◆ **STUDY MATERIAL**
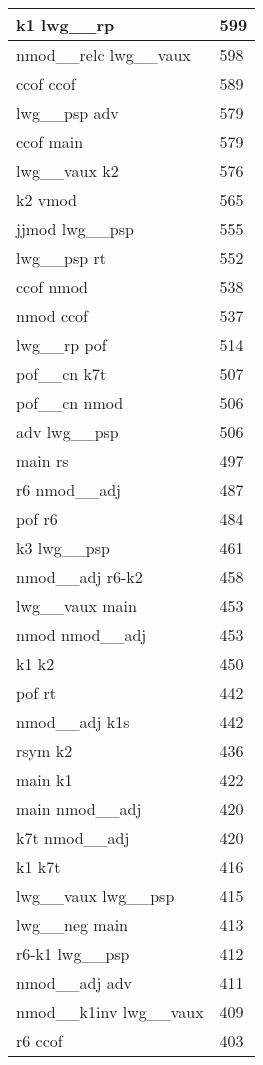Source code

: \documentclass[a4 paper]{article}
\begin{document}
\begin{longtable}{p{}p{}}
k1 lwg\_\_rp  & 599 \\ \midrule
nmod\_\_relc lwg\_\_vaux  & 598 \\ \midrule
ccof ccof  & 589 \\ \midrule
lwg\_\_psp adv  & 579 \\ \midrule
ccof main  & 579 \\ \midrule
lwg\_\_vaux k2  & 576 \\ \midrule
k2 vmod  & 565 \\ \midrule
jjmod lwg\_\_psp  & 555 \\ \midrule
lwg\_\_psp rt  & 552 \\ \midrule
ccof nmod  & 538 \\ \midrule
nmod ccof  & 537 \\ \midrule
lwg\_\_rp pof  & 514 \\ \midrule
pof\_\_cn k7t  & 507 \\ \midrule
pof\_\_cn nmod  & 506 \\ \midrule
adv lwg\_\_psp  & 506 \\ \midrule
main rs  & 497 \\ \midrule
r6 nmod\_\_adj  & 487 \\ \midrule
pof r6  & 484 \\ \midrule
k3 lwg\_\_psp  & 461 \\ \midrule
nmod\_\_adj r6-k2  & 458 \\ \midrule
lwg\_\_vaux main  & 453 \\ \midrule
nmod nmod\_\_adj  & 453 \\ \midrule
k1 k2  & 450 \\ \midrule
pof rt  & 442 \\ \midrule
nmod\_\_adj k1s  & 442 \\ \midrule
rsym k2  & 436 \\ \midrule
main k1  & 422 \\ \midrule
main nmod\_\_adj  & 420 \\ \midrule
k7t nmod\_\_adj  & 420 \\ \midrule
k1 k7t  & 416 \\ \midrule
lwg\_\_vaux lwg\_\_psp  & 415 \\ \midrule
lwg\_\_neg main  & 413 \\ \midrule
r6-k1 lwg\_\_psp  & 412 \\ \midrule
nmod\_\_adj adv  & 411 \\ \midrule
nmod\_\_k1inv lwg\_\_vaux  & 409 \\ \midrule
r6 ccof  & 403 \\ \midrule

\end{longtable}
\end{document}
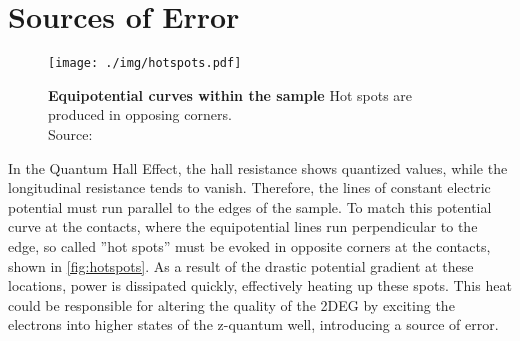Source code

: \section{Sources of Error} %
\begin{figure}
	\centering
	\texttt{[image: ./img/hotspots.pdf]}
	\caption[Equipotential curves within the sample]{\textbf{Equipotential curves within the sample} Hot spots are produced in opposing corners.\\Source: \cite{hotspots}}
	\label{fig:hotspots}
\end{figure}
In the Quantum Hall Effect, the hall resistance shows quantized values, while the longitudinal resistance tends to vanish.
Therefore, the lines of constant electric potential must run parallel to the edges of the sample.
To match this potential curve at the contacts, where the equipotential lines run perpendicular to the edge, so called ''hot spots'' must be evoked in opposite corners at the contacts, shown in \autoref{fig:hotspots}.
As a result of the drastic potential gradient at these locations, power is dissipated quickly, effectively heating up these spots.
This heat could be responsible for altering the quality of the 2DEG by exciting the electrons into higher states of the z-quantum well, introducing a source of error. %
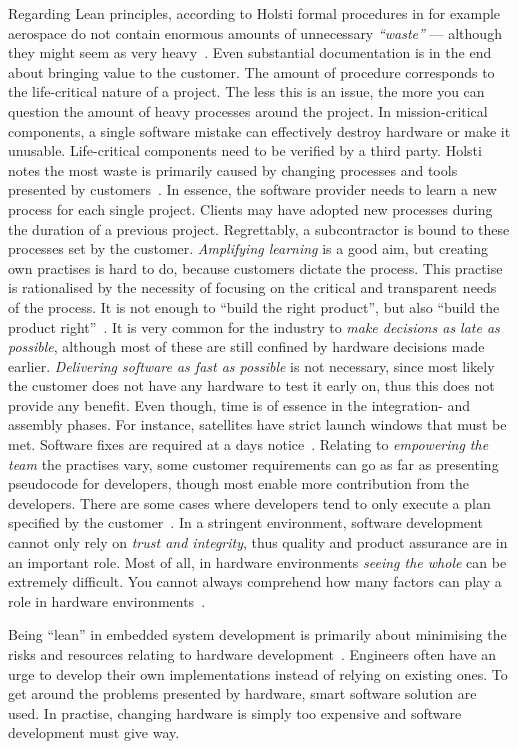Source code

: \documentclass[english]{tktltiki2}
\begin{document}
Regarding Lean principles, according to Holsti formal procedures in for example aerospace do not contain enormous amounts of unnecessary \emph{“waste”} — although they might seem as very heavy~\cite{Hol15b}. Even substantial documentation is in the end about bringing value to the customer. The amount of procedure corresponds to the life-critical nature of a project. The less this is an issue, the more you can question the amount of heavy processes around the project. In mission-critical components, a single software mistake can effectively destroy hardware or make it unusable. Life-critical components need to be verified by a third party. Holsti notes the most waste is primarily caused by changing processes and tools presented by customers~\cite{Hol15b}. In essence, the software provider needs to learn a new process for each single project. Clients may have adopted new processes during the duration of a previous project. Regrettably, a subcontractor is bound to these processes set by the customer. \emph{Amplifying learning} is a good aim, but creating own practises is hard to do, because customers dictate the process. This practise is rationalised by the necessity of focusing on the critical and transparent needs of the process. It is not enough to “build the right product”, but also “build the product right”~\cite{Hol15b}. It is very common for the industry to \emph{make decisions as late as possible}, although most of these are still confined by hardware decisions made earlier. \emph{Delivering software as fast as possible} is not necessary, since most likely the customer does not have any hardware to test it early on, thus this does not provide any benefit. Even though, time is of essence in the integration- and assembly phases. For instance, satellites have strict launch windows that must be met. Software fixes are required at a days notice~\cite{Hol15b}. Relating to \emph{empowering the team} the practises vary, some customer requirements can go as far as presenting pseudocode for developers, though most enable more contribution from the developers. There are some cases where developers tend to only execute a plan specified by the customer~\cite{Hol15b}. In a stringent environment, software development cannot only rely on \emph{trust and integrity}, thus quality and product assurance are in an important role. Most of all, in hardware environments \emph{seeing the whole} can be extremely difficult. You cannot always comprehend how many factors can play a role in hardware environments~\cite{Hol15a, Hol15b}.

Being “lean” in embedded system development is primarily about minimising the risks and resources relating to hardware development~\cite{Hol15a}. Engineers often have an urge to develop their own implementations instead of relying on existing ones. To get around the problems presented by hardware, smart software solution are used. In practise, changing hardware is simply too expensive and software development must give way.
\end{document}
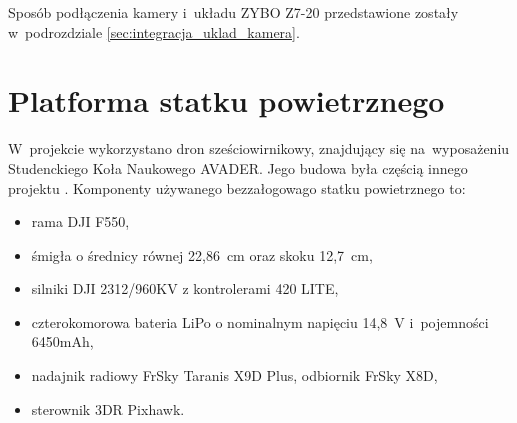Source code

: 
Sposób podłączenia kamery i~układu ZYBO Z7-20 przedstawione zostały w~podrozdziale \ref{sec:integracja_uklad_kamera}.

\section{Platforma statku powietrznego}
\label{sec:platforma_statku_powietrznego}

W~projekcie wykorzystano dron sześciowirnikowy, znajdujący się na~wyposażeniu Studenckiego Koła Naukowego AVADER. 
Jego budowa była częścią innego projektu \cite{mgr}. 
Komponenty używanego bezzałogowago statku powietrznego to:
\begin{itemize}
	\item rama DJI F550,
	\item śmigła o średnicy równej 22,86~cm oraz skoku 12,7~cm,
	\item silniki DJI 2312/960KV z kontrolerami 420 LITE,
	\item czterokomorowa bateria LiPo o nominalnym napięciu 14,8~V i~pojemności 6450mAh, 
	\item nadajnik radiowy FrSky Taranis X9D Plus, odbiornik FrSky X8D,
	\item sterownik 3DR Pixhawk.
\end{itemize}

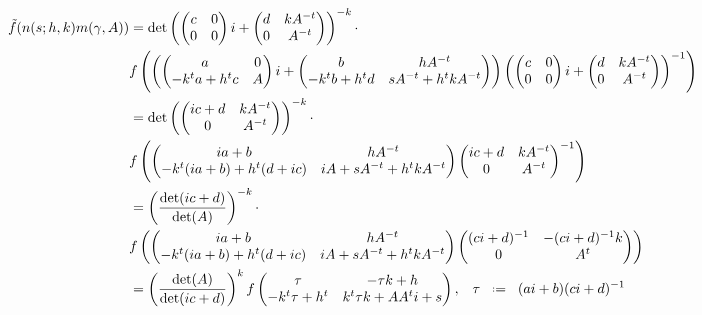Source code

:\begin{align*}
    \tilde{f}(n(s; h, k) m(\gamma, A) ) &= \det\left(\begin{pmatrix}
    c & 0 \\
    0 & 0
\end{pmatrix}i+ \begin{pmatrix}
    d & kA^{-t} \\
    0 & A^{-t}
\end{pmatrix} \right)^{-k} \cdot \\
&f\left(         \left(\begin{pmatrix}
    a & 0\\
    -k^ta + h^tc & A
\end{pmatrix}i+\begin{pmatrix}
    b & hA^{-t} \\
    -k^tb + h^td & sA^{-t} + h^tkA^{-t}
\end{pmatrix}\right)   \left(\begin{pmatrix}
    c & 0 \\
    0 & 0
\end{pmatrix}i+ \begin{pmatrix}
    d & kA^{-t} \\
    0 & A^{-t}
\end{pmatrix} \right)\inv      \right) \\
&= \det\left( \begin{pmatrix}
    ic + d & kA^{-t} \\
    0 & A^{-t}
\end{pmatrix}\right)^{-k} \cdot \\
&f\left( \begin{pmatrix}
    ia + b &  hA^{-t}\\
    -k^t(ia +b) + h^t(d + ic) & iA + sA^{-t} + h^tkA^{-t}
\end{pmatrix}  \begin{pmatrix}
    ic + d & kA^{-t} \\
    0 & A^{-t}
\end{pmatrix}\inv      \right) \\
&=\left(\frac{\det(ic + d)}{\det(A)}\right)^{-k} \cdot \\ &f\left( \begin{pmatrix}
    ia + b &  hA^{-t}\\
    -k^t(ia +b) + h^t(d + ic) & iA + sA^{-t} + h^tkA^{-t}
\end{pmatrix}   \begin{pmatrix}(ci+d)^{-1} & -(ci+d)^{-1} k\\ 0 & A^t \end{pmatrix} \right) \\
&= \left(\frac{\det(A)}{\det(ic + d)}\right)^{k} f\begin{pmatrix} \tau & -\tau k + h\\ -k^t \tau + h^t & k^t \tau k + A A^t i + s \end{pmatrix}, \;\;\; \tau \defeq (ai+b)(ci + d)\inv \\
\end{align*} 
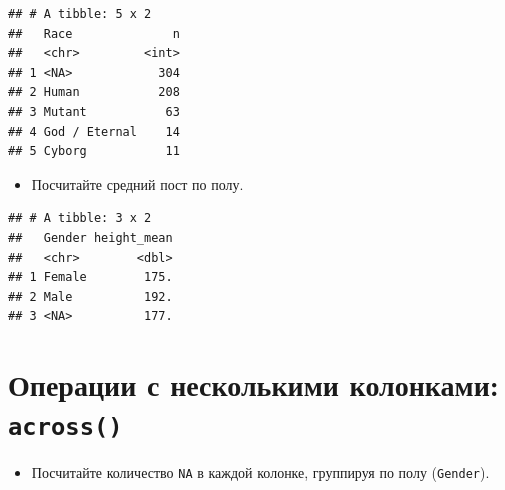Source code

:\documentclass[]{book}
\newenvironment{Shaded}{\begin{snugshade}}{\end{snugshade}}
\newcommand{\KeywordTok}[1]{\textcolor[rgb]{0.13,0.29,0.53}{\textbf{#1}}}
\newcommand{\DataTypeTok}[1]{\textcolor[rgb]{0.13,0.29,0.53}{#1}}
\newcommand{\StringTok}[1]{\textcolor[rgb]{0.31,0.60,0.02}{#1}}
\newcommand{\OtherTok}[1]{\textcolor[rgb]{0.56,0.35,0.01}{#1}}
\newcommand{\ControlFlowTok}[1]{\textcolor[rgb]{0.13,0.29,0.53}{\textbf{#1}}}
\newcommand{\OperatorTok}[1]{\textcolor[rgb]{0.81,0.36,0.00}{\textbf{#1}}}
\newcommand{\NormalTok}[1]{#1}
\providecommand{\tightlist}{%
  \setlength{\itemsep}{0pt}\setlength{\parskip}{0pt}}
\begin{document}
\begin{verbatim}
## # A tibble: 5 x 2
##   Race              n
##   <chr>         <int>
## 1 <NA>            304
## 2 Human           208
## 3 Mutant           63
## 4 God / Eternal    14
## 5 Cyborg           11
\end{verbatim}

\begin{itemize}
\tightlist
\item
  Посчитайте средний пост по полу.
\end{itemize}

\begin{Shaded}
\end{Shaded}

\begin{verbatim}
## # A tibble: 3 x 2
##   Gender height_mean
##   <chr>        <dbl>
## 1 Female        175.
## 2 Male          192.
## 3 <NA>          177.
\end{verbatim}

\section{\texorpdfstring{Операции с несколькими колонками:
\texttt{across()}}{Операции с несколькими колонками: across()}}\label{solution_across}

\begin{itemize}
\tightlist
\item
  Посчитайте количество \texttt{NA} в каждой колонке, группируя по полу
  (\texttt{Gender}).
\end{itemize}

\begin{Shaded}
\end{Shaded}
\end{document}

◆ **WHAT IS REQUIRED**
Search the entries for "newcommand" and copy out each line that has it.

◆ **SOLUTION BELOW**
\newcommand{\KeywordTok}[1]{\textcolor[rgb]{0.13,0.29,0.53}{\textbf{#1}}}
\newcommand{\DataTypeTok}[1]{\textcolor[rgb]{0.13,0.29,0.53}{#1}}
\newcommand{\StringTok}[1]{\textcolor[rgb]{0.31,0.60,0.02}{#1}}
\newcommand{\OtherTok}[1]{\textcolor[rgb]{0.56,0.35,0.01}{#1}}
\newcommand{\ControlFlowTok}[1]{\textcolor[rgb]{0.13,0.29,0.53}{\textbf{#1}}}
\newcommand{\OperatorTok}[1]{\textcolor[rgb]{0.81,0.36,0.00}{\textbf{#1}}}
\newcommand{\NormalTok}[1]{#1}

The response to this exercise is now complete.